Ambisi RaRa Delivery Optimalkan Pengiriman Instan Berbasis Data

Logistik last mile bisa dikatakan sebagai salah satu segmen di logistik yang memiliki banyak pemain baru beberapa tahun belakangan. Meski demikian, segmen ini masih memiliki pekerjaan rumah yang belum terselesaikan, yakni mengatasi efisiensi. Hal inilah yang menjadi pendekatan RaRa Delivery untuk pengiriman instan (same day delivery).

Startup ini didirikan oleh Karan Bhardwaj pada 2019. Bhardwaj memiliki pengalaman bekerja untuk Unilever di bidang supply chain e-commerce di Asia Pasifik. Menurutnya, kepuasan konsumen terhadap hal-hal yang instan telah menjadi suatu norma di seluruh kategori.

Hal tersebut terjadi tak lain karena berubahnya kebiasaan belanja online masyarakat, sehingga pengiriman cepat menjadi kebutuhan dan bukan kemewahan. Sayangnya di Indonesia, untuk menikmati hal tersebut konsumen perlu membayar lebih mahal.

Dalam sebuah riset yang ia kutip, pasar pengiriman same-day diperkirakan akan tumbuh hingga 30% dengan total 4,5 juta paket per hari pada tahun 2023. Adapun, untuk biaya logistik di layanan pengiriman same-day diproyeksikan akan meningkat menjadi Rp65 triliun pada tahun yang sama, naik dari Rp4,4 triliun di 2018.

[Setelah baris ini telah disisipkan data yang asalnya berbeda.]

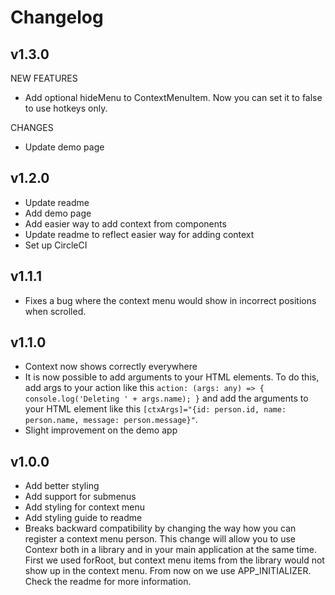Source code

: # Changelog

## v1.3.0

NEW FEATURES

- Add optional hideMenu to ContextMenuItem. Now you can set it to false to use hotkeys
only.

CHANGES

- Update demo page

## v1.2.0

- Update readme
- Add demo page
- Add easier way to add context from components
- Update readme to reflect easier way for adding context
- Set up CircleCI

## v1.1.1

- Fixes a bug where the context menu would show in incorrect positions when scrolled.

## v1.1.0

- Context now shows correctly everywhere
- It is now possible to add arguments to your HTML elements. To do this, add args to your 
action like this `action: (args: any) => { console.log('Deleting ' + args.name); }` and
add the arguments to your HTML element like this
`[ctxArgs]="{id: person.id, name: person.name, message: person.message}"`.
- Slight improvement on the demo app

## v1.0.0

- Add better styling
- Add support for submenus
- Add styling for context menu
- Add styling guide to readme
- Breaks backward compatibility by changing the way how you 
can register a context menu person. This change will allow you
to use Contexr both in a library and in your main application
at the same time. First we used forRoot, but context menu items
from the library would not show up in the context menu. From now 
on we use APP_INITIALIZER. Check the readme for more information.


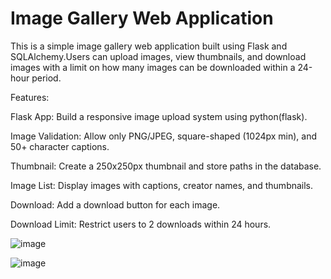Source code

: # Image Gallery Web Application

This is a simple image gallery web application built using Flask and SQLAlchemy.Users can upload images, view thumbnails, and download images with a limit on how many images can be downloaded within a 24-hour period. 

Features:

Flask App: Build a responsive image upload system using python(flask).

Image Validation: Allow only PNG/JPEG, square-shaped (1024px min), and 50+ character captions.

Thumbnail: Create a 250x250px thumbnail and store paths in the database.

Image List: Display images with captions, creator names, and thumbnails.

Download: Add a download button for each image.

Download Limit: Restrict users to 2 downloads within 24 hours.

![image](https://github.com/user-attachments/assets/26670332-d02a-4a98-a224-c303a0078b5a)

![image](https://github.com/user-attachments/assets/6b32325f-180f-4c49-9d36-aacb2a38d195)
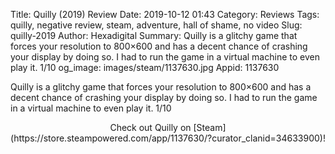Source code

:Title: Quilly (2019) Review
Date: 2019-10-12 01:43
Category: Reviews
Tags: quilly, negative review, steam, adventure, hall of shame, no video
Slug: quilly-2019
Author: Hexadigital
Summary: Quilly is a glitchy game that forces your resolution to 800×600 and has a decent chance of crashing your display by doing so. I had to run the game in a virtual machine to even play it. 1/10
og_image: images/steam/1137630.jpg
Appid: 1137630

Quilly is a glitchy game that forces your resolution to 800×600 and has a decent chance of crashing your display by doing so. I had to run the game in a virtual machine to even play it. 1/10

<center>Check out Quilly on [Steam](https://store.steampowered.com/app/1137630/?curator_clanid=34633900)!</center>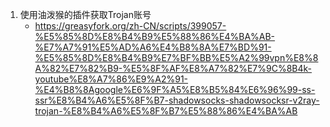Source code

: 1. 使用油泼猴的插件获取Trojan账号
    - <https://greasyfork.org/zh-CN/scripts/399057-%E5%85%8D%E8%B4%B9%E5%88%86%E4%BA%AB-%E7%A7%91%E5%AD%A6%E4%B8%8A%E7%BD%91-%E5%85%8D%E8%B4%B9%E7%BF%BB%E5%A2%99vpn%E8%8A%82%E7%82%B9-%E5%8F%AF%E8%A7%82%E7%9C%8B4k-youtube%E8%A7%86%E9%A2%91-%E4%B8%8Agoogle%E6%9F%A5%E8%B5%84%E6%96%99-ss-ssr%E8%B4%A6%E5%8F%B7-shadowsocks-shadowsocksr-v2ray-trojan-%E8%B4%A6%E5%8F%B7%E5%88%86%E4%BA%AB>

Ketika membahas soal layanan e-commerce di negara besar dan padat penduduk, seperti Indonesia, tantangan utama yang dihadapi adalah bagaimana membangun teknologi dan infrastruktur untuk memecahkan masalah pengiriman cepat dan terukur dengan biaya paling optimal.

Dalam hal ini ada peluang pasar yang signifikan untuk perusahaan pengiriman last-mile khususnya dalam infrastruktur pengiriman instan yang melayani banyak pedagang melalui satu interface yang mulus.

Dibandingkan pemain sejenis yang fokus pada pengiriman one-to-one untuk pengiriman instan, RaRa fokus pada model many-to-many agar dapat membuat pengiriman instan lebih terukur dengan biaya yang paling optimal. “Hal ini dapat kami raih dengan alat pengelompokan (batching) secara real time dan serangkaian produk yang komprehensif,” ujarnya kepada DailySocial.

Dijelaskan lebih jauh, pihaknya mengembangkan teknologi pengelompokan real time yang eksklusif untuk melakukan pengiriman ke banyak titik (many-to-many) dalam beberapa jam, sehingga biaya pengiriman dapat ditekan secara optimal. Pada saat yang bersamaan, para kurir dapat menghasilkan pendapatan yang lebih banyak dalam waktu dan jarak tempuh yang lebih sedikit.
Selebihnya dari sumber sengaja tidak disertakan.